Filter the listing below down to the lines holding the word "hash", and copy those lines.

==========

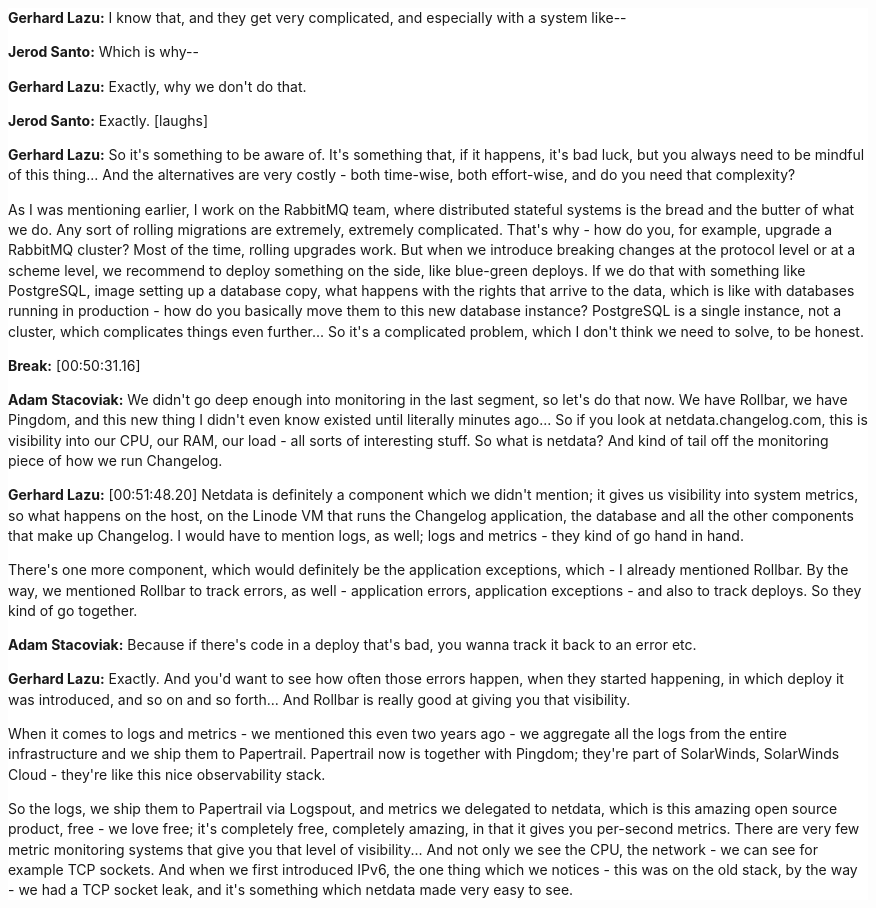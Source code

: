 **Gerhard Lazu:** I know that, and they get very complicated, and especially with a system like--

**Jerod Santo:** Which is why--

**Gerhard Lazu:** Exactly, why we don't do that.

**Jerod Santo:** Exactly. \[laughs\]

**Gerhard Lazu:** So it's something to be aware of. It's something that, if it happens, it's bad luck, but you always need to be mindful of this thing... And the alternatives are very costly - both time-wise, both effort-wise, and do you need that complexity?

As I was mentioning earlier, I work on the RabbitMQ team, where distributed stateful systems is the bread and the butter of what we do. Any sort of rolling migrations are extremely, extremely complicated. That's why - how do you, for example, upgrade a RabbitMQ cluster? Most of the time, rolling upgrades work. But when we introduce breaking changes at the protocol level or at a scheme level, we recommend to deploy something on the side, like blue-green deploys. If we do that with something like PostgreSQL, image setting up a database copy, what happens with the rights that arrive to the data, which is like with databases running in production - how do you basically move them to this new database instance? PostgreSQL is a single instance, not a cluster, which complicates things even further... So it's a complicated problem, which I don't think we need to solve, to be honest.

**Break:** \[00:50:31.16\]

**Adam Stacoviak:** We didn't go deep enough into monitoring in the last segment, so let's do that now. We have Rollbar, we have Pingdom, and this new thing I didn't even know existed until literally minutes ago... So if you look at netdata.changelog.com, this is visibility into our CPU, our RAM, our load - all sorts of interesting stuff. So what is netdata? And kind of tail off the monitoring piece of how we run Changelog.

**Gerhard Lazu:** \[00:51:48.20\] Netdata is definitely a component which we didn't mention; it gives us visibility into system metrics, so what happens on the host, on the Linode VM that runs the Changelog application, the database and all the other components that make up Changelog. I would have to mention logs, as well; logs and metrics - they kind of go hand in hand.

There's one more component, which would definitely be the application exceptions, which - I already mentioned Rollbar. By the way, we mentioned Rollbar to track errors, as well - application errors, application exceptions - and also to track deploys. So they kind of go together.

**Adam Stacoviak:** Because if there's code in a deploy that's bad, you wanna track it back to an error etc.

**Gerhard Lazu:** Exactly. And you'd want to see how often those errors happen, when they started happening, in which deploy it was introduced, and so on and so forth... And Rollbar is really good at giving you that visibility.

When it comes to logs and metrics - we mentioned this even two years ago - we aggregate all the logs from the entire infrastructure and we ship them to Papertrail. Papertrail now is together with Pingdom; they're part of SolarWinds, SolarWinds Cloud - they're like this nice observability stack.

So the logs, we ship them to Papertrail via Logspout, and metrics we delegated to netdata, which is this amazing open source product, free - we love free; it's completely free, completely amazing, in that it gives you per-second metrics. There are very few metric monitoring systems that give you that level of visibility... And not only we see the CPU, the network - we can see for example TCP sockets. And when we first introduced IPv6, the one thing which we notices - this was on the old stack, by the way - we had a TCP socket leak, and it's something which netdata made very easy to see.

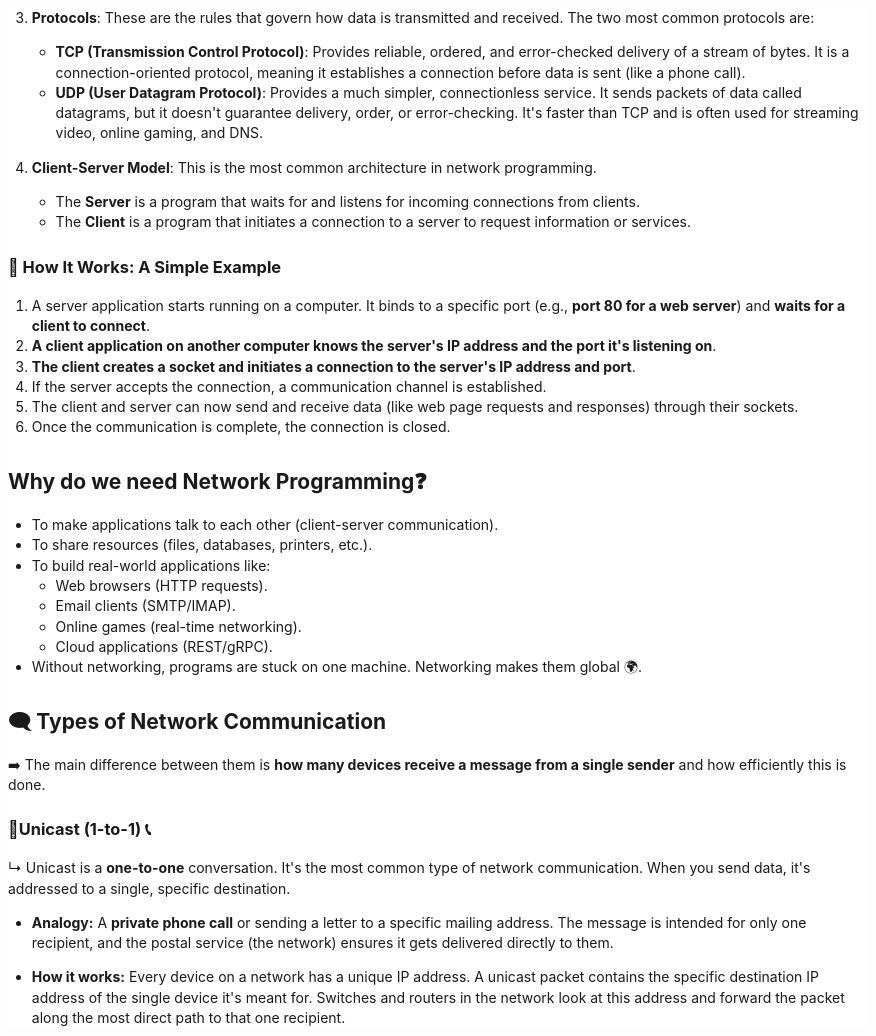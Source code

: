 3.  **Protocols**: These are the rules that govern how data is transmitted and received. The two most common protocols are:
    *   **TCP (Transmission Control Protocol)**: Provides reliable, ordered, and error-checked delivery of a stream of bytes. It is a connection-oriented protocol, meaning it establishes a connection before data is sent (like a phone call).
    *   **UDP (User Datagram Protocol)**: Provides a much simpler, connectionless service. It sends packets of data called datagrams, but it doesn't guarantee delivery, order, or error-checking. It's faster than TCP and is often used for streaming video, online gaming, and DNS.

4.  **Client-Server Model**: This is the most common architecture in network programming.
    *   The **Server** is a program that waits for and listens for incoming connections from clients.
    *   The **Client** is a program that initiates a connection to a server to request information or services.

### 🔖 How It Works: A Simple Example
1.  A server application starts running on a computer. It binds to a specific port (e.g., **port 80 for a web server**) and **waits for a client to connect**.
2.  **A client application on another computer knows the server's IP address and the port it's listening on**.
3.  **The client creates a socket and initiates a connection to the server's IP address and port**.
4.  If the server accepts the connection, a communication channel is established.
5.  The client and server can now send and receive data (like web page requests and responses) through their sockets.
6.  Once the communication is complete, the connection is closed.

## Why do we need Network Programming❓
* To make applications talk to each other (client-server communication).
* To share resources (files, databases, printers, etc.).
* To build real-world applications like:
    - Web browsers (HTTP requests).
    - Email clients (SMTP/IMAP).
    - Online games (real-time networking).
    - Cloud applications (REST/gRPC).
* Without networking, programs are stuck on one machine. Networking makes them global 🌍.

## 🗨️ Types of Network Communication 

➡️ The main difference between them is **how many devices receive a message from a single sender** and how efficiently this is done.

### 🔸Unicast (1-to-1) 📞

↳ Unicast is a **one-to-one** conversation. It's the most common type of network communication. When you send data, it's addressed to a single, specific destination.

* **Analogy:** A **private phone call** or sending a letter to a specific mailing address. The message is intended for only one recipient, and the postal service (the network) ensures it gets delivered directly to them.

* **How it works:** Every device on a network has a unique IP address. A unicast packet contains the specific destination IP address of the single device it's meant for. Switches and routers in the network look at this address and forward the packet along the most direct path to that one recipient.
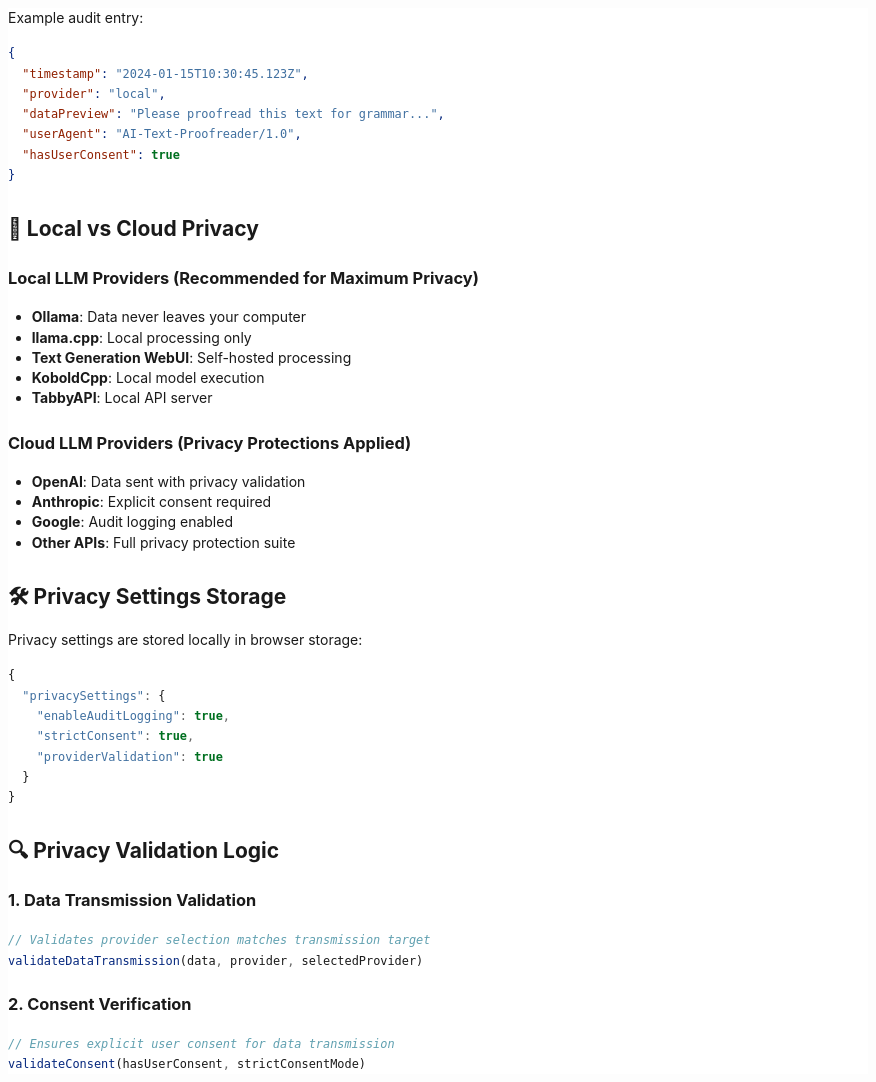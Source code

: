 Example audit entry:
```json
{
  "timestamp": "2024-01-15T10:30:45.123Z",
  "provider": "local",
  "dataPreview": "Please proofread this text for grammar...",
  "userAgent": "AI-Text-Proofreader/1.0",
  "hasUserConsent": true
}
```

## 🔐 Local vs Cloud Privacy

### Local LLM Providers (Recommended for Maximum Privacy)
- **Ollama**: Data never leaves your computer
- **llama.cpp**: Local processing only
- **Text Generation WebUI**: Self-hosted processing
- **KoboldCpp**: Local model execution
- **TabbyAPI**: Local API server

### Cloud LLM Providers (Privacy Protections Applied)
- **OpenAI**: Data sent with privacy validation
- **Anthropic**: Explicit consent required
- **Google**: Audit logging enabled
- **Other APIs**: Full privacy protection suite

## 🛠️ Privacy Settings Storage

Privacy settings are stored locally in browser storage:

```javascript
{
  "privacySettings": {
    "enableAuditLogging": true,
    "strictConsent": true,
    "providerValidation": true
  }
}
```

## 🔍 Privacy Validation Logic

### 1. Data Transmission Validation
```javascript
// Validates provider selection matches transmission target
validateDataTransmission(data, provider, selectedProvider)
```

### 2. Consent Verification
```javascript
// Ensures explicit user consent for data transmission
validateConsent(hasUserConsent, strictConsentMode)
```

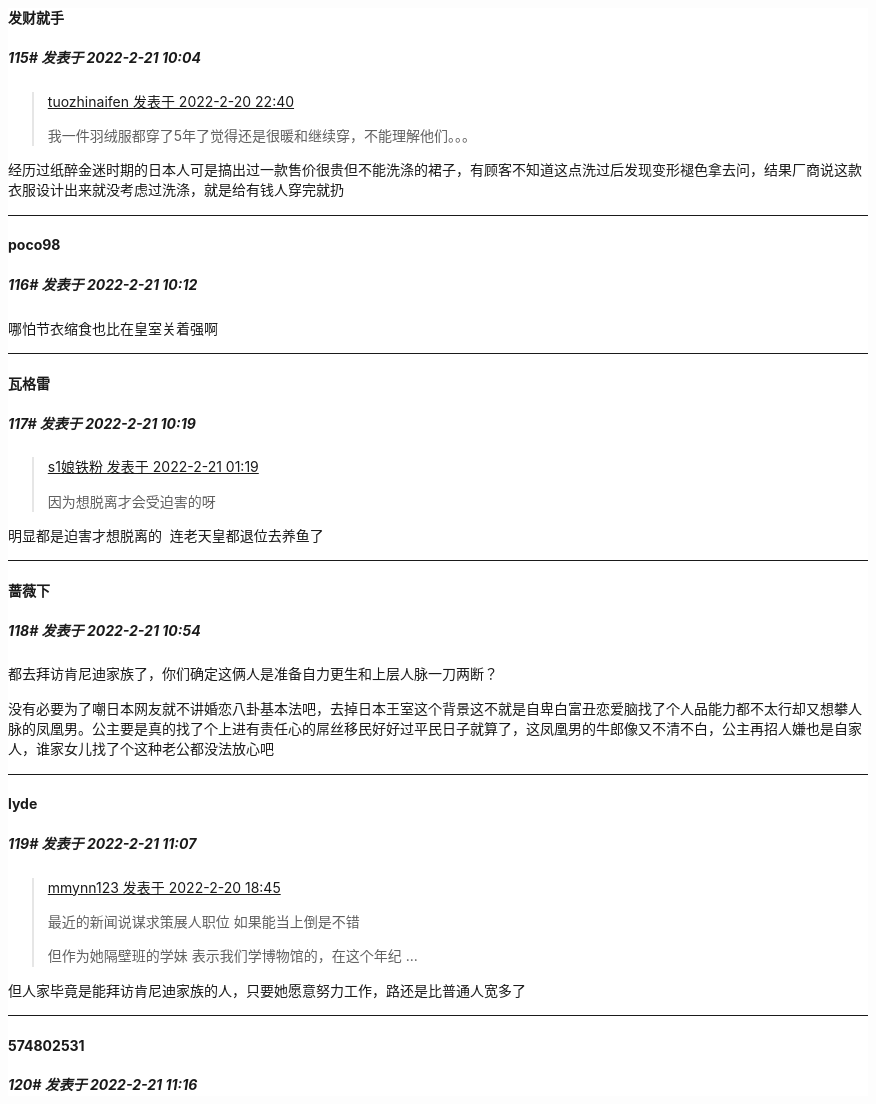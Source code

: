 ####  发财就手  
##### 115#       发表于 2022-2-21 10:04

<blockquote><a href="httphttps://bbs.saraba1st.com/2b/forum.php?mod=redirect&amp;goto=findpost&amp;pid=54770373&amp;ptid=2053620" target="_blank">tuozhinaifen 发表于 2022-2-20 22:40</a>

我一件羽绒服都穿了5年了觉得还是很暖和继续穿，不能理解他们。。。</blockquote>
经历过纸醉金迷时期的日本人可是搞出过一款售价很贵但不能洗涤的裙子，有顾客不知道这点洗过后发现变形褪色拿去问，结果厂商说这款衣服设计出来就没考虑过洗涤，就是给有钱人穿完就扔



*****

####  poco98  
##### 116#       发表于 2022-2-21 10:12

哪怕节衣缩食也比在皇室关着强啊

*****

####  瓦格雷  
##### 117#       发表于 2022-2-21 10:19

<blockquote><a href="httphttps://bbs.saraba1st.com/2b/forum.php?mod=redirect&amp;goto=findpost&amp;pid=54772025&amp;ptid=2053620" target="_blank">s1娘铁粉 发表于 2022-2-21 01:19</a>

因为想脱离才会受迫害的呀</blockquote>
明显都是迫害才想脱离的  连老天皇都退位去养鱼了

*****

####  蔷薇下  
##### 118#       发表于 2022-2-21 10:54

都去拜访肯尼迪家族了，你们确定这俩人是准备自力更生和上层人脉一刀两断？

没有必要为了嘲日本网友就不讲婚恋八卦基本法吧，去掉日本王室这个背景这不就是自卑白富丑恋爱脑找了个人品能力都不太行却又想攀人脉的凤凰男。公主要是真的找了个上进有责任心的屌丝移民好好过平民日子就算了，这凤凰男的牛郎像又不清不白，公主再招人嫌也是自家人，谁家女儿找了个这种老公都没法放心吧

*****

####  lyde  
##### 119#       发表于 2022-2-21 11:07

<blockquote><a href="httphttps://bbs.saraba1st.com/2b/forum.php?mod=redirect&amp;goto=findpost&amp;pid=54766707&amp;ptid=2053620" target="_blank">mmynn123 发表于 2022-2-20 18:45</a>

最近的新闻说谋求策展人职位 如果能当上倒是不错

但作为她隔壁班的学妹 表示我们学博物馆的，在这个年纪 ...</blockquote>
但人家毕竟是能拜访肯尼迪家族的人，只要她愿意努力工作，路还是比普通人宽多了

*****

####  574802531  
##### 120#       发表于 2022-2-21 11:16
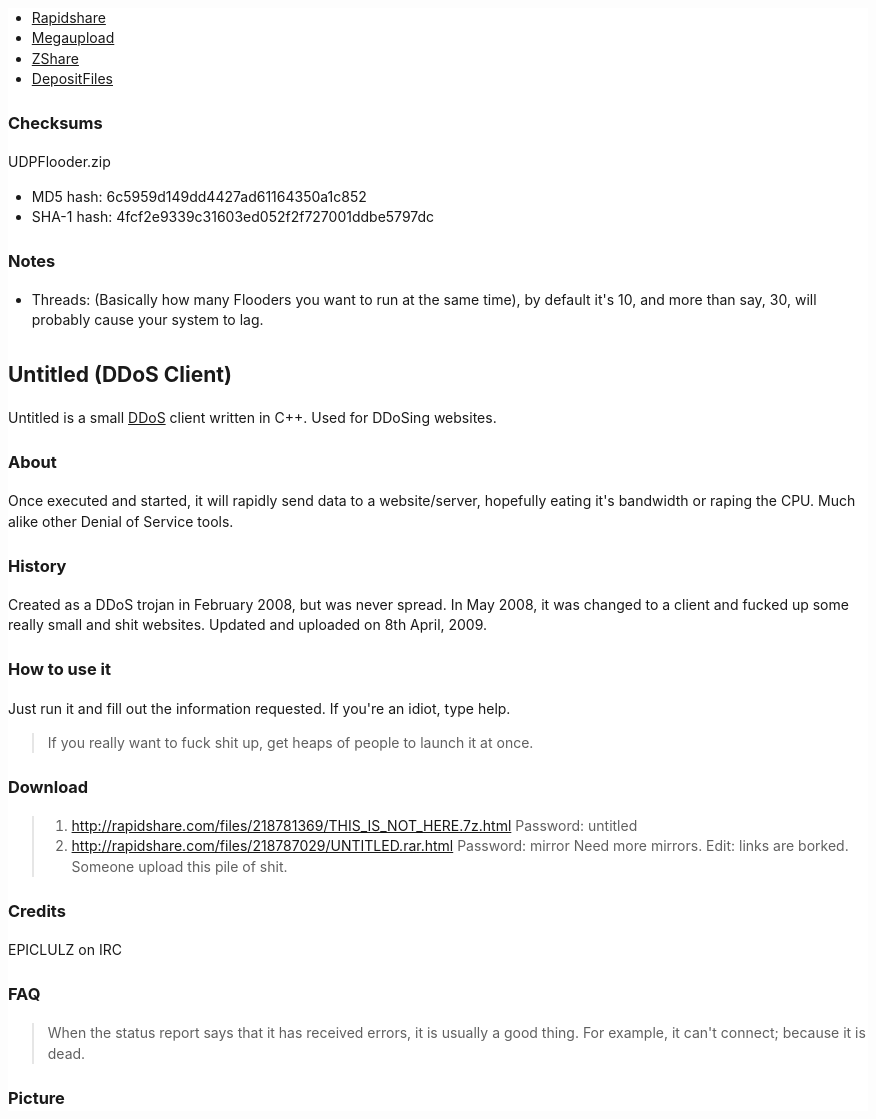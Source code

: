   * [Rapidshare](http://anonym.to/?http://rapidshare.com/files/263593131/UDPFlooder.zip.html)
  * [Megaupload](http://anonym.to/?http://www.megaupload.com/?d=R3YKK2RA)
  * [ZShare](http://anonym.to/?http://www.zshare.net/download/63612752cc94c10d/)
  * [DepositFiles](http://anonym.to/?http://depositfiles.com/files/falbqow7q)

### Checksums

UDPFlooder.zip

* MD5 hash: 6c5959d149dd4427ad61164350a1c852
* SHA-1 hash: 4fcf2e9339c31603ed052f2f727001ddbe5797dc

### Notes

* Threads: (Basically how many Flooders you want to run at the same time), by default it's 10, and more than say, 30, will probably cause your system to lag.

## Untitled (DDoS Client)

Untitled is a small [DDoS](/DDoS) client written in C++. Used for DDoSing websites.

### About

Once executed and started, it will rapidly send data to a website/server, hopefully eating it's bandwidth or raping the CPU. Much alike other Denial of Service tools.

### History

Created as a DDoS trojan in February 2008, but was never spread. In May 2008, it was changed to a client and fucked up some really small and shit websites. Updated and uploaded on 8th April, 2009.

### How to use it

Just run it and fill out the information requested. If you're an idiot, type help.

> If you really want to fuck shit up, get heaps of people to launch it at once.

### Download

> 1. <http://rapidshare.com/files/218781369/THIS_IS_NOT_HERE.7z.html> Password: untitled
> 2. <http://rapidshare.com/files/218787029/UNTITLED.rar.html> Password: mirror
Need more mirrors.
Edit: links are borked. Someone upload this pile of shit.

### Credits

EPICLULZ on IRC

### FAQ

> When the status report says that it has received errors, it is usually a good thing. For example, it can't connect; because it is dead.

### Picture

==========

Written answer ▸
* MD5 hash: 6c5959d149dd4427ad61164350a1c852
* SHA-1 hash: 4fcf2e9339c31603ed052f2f727001ddbe5797dc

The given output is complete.